### Directions
Search the data for the word "boundary" and copy every line where it occurs.

(Extracted records)
▬▬▬▬▬▬▬▬▬▬
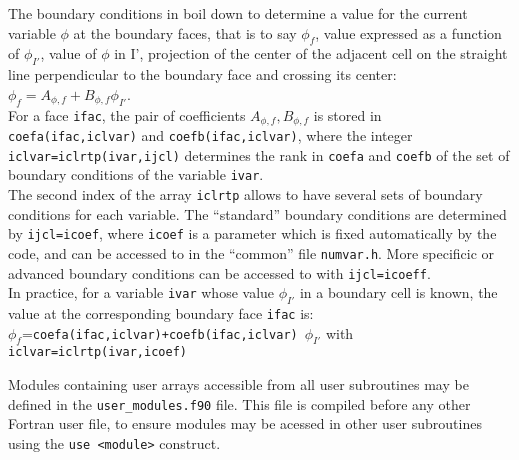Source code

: {{{



The boundary conditions in \CS boil down to determine a value for the
current variable $\phi$ at the boundary faces, that is to say $\phi_f$,
value expressed as a function of $\phi_{I'}$, value of $\phi$ in I',
projection of the center of the adjacent cell on the straight line
perpendicular to the boundary face and crossing its center:
$\phi_f=A_{\phi,f}+B_{\phi,f}\phi_{I'}$.  \\
For a face \texttt{ifac}, the pair of coefficients $A_{\phi,f},B_{\phi,f}$ is
stored in \texttt{coefa(ifac,iclvar)} and
\texttt{coefb(ifac,iclvar)}, where the integer \texttt{iclvar=iclrtp(ivar,ijcl)}
determines the rank in \texttt{coefa} and \texttt{coefb} of the set of boundary
conditions of the variable \texttt{ivar}. \\
The second index of the array \texttt{iclrtp} allows to have several sets of
boundary conditions for each variable. The ``standard'' boundary
conditions are determined by \texttt{ijcl=icoef}, where \texttt{icoef} is a
parameter which is fixed automatically by the code, and can be accessed to in the
``common'' file \texttt{numvar.h}. More specificic or advanced boundary
conditions can be accessed to with \texttt{ijcl=icoeff}. \\
In practice, for a variable \texttt{ivar} whose value $\phi_{I'}$ in a
boundary cell is known, the value at the corresponding boundary face
\texttt{ifac} is: \\
\mbox{$\phi_f$=\texttt{coefa(ifac,iclvar)+coefb(ifac,iclvar)} $\phi_{I'}$}
with \texttt{iclvar=iclrtp(ivar,icoef)}

Modules containing user arrays accessible from all user subroutines may
be defined in the \texttt{user\_modules.f90} file. This file is
compiled before any other Fortran user file, to ensure modules
may be acessed in other user subroutines using the \texttt{use <module>}
construct.

}}}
▬▬▬▬▬▬▬▬▬▬
### Task solution
The boundary conditions in \CS boil down to determine a value for the
current variable $\phi$ at the boundary faces, that is to say $\phi_f$,
perpendicular to the boundary face and crossing its center:
determines the rank in \texttt{coefa} and \texttt{coefb} of the set of boundary
boundary conditions for each variable. The ``standard'' boundary
``common'' file \texttt{numvar.h}. More specificic or advanced boundary
boundary cell is known, the value at the corresponding boundary face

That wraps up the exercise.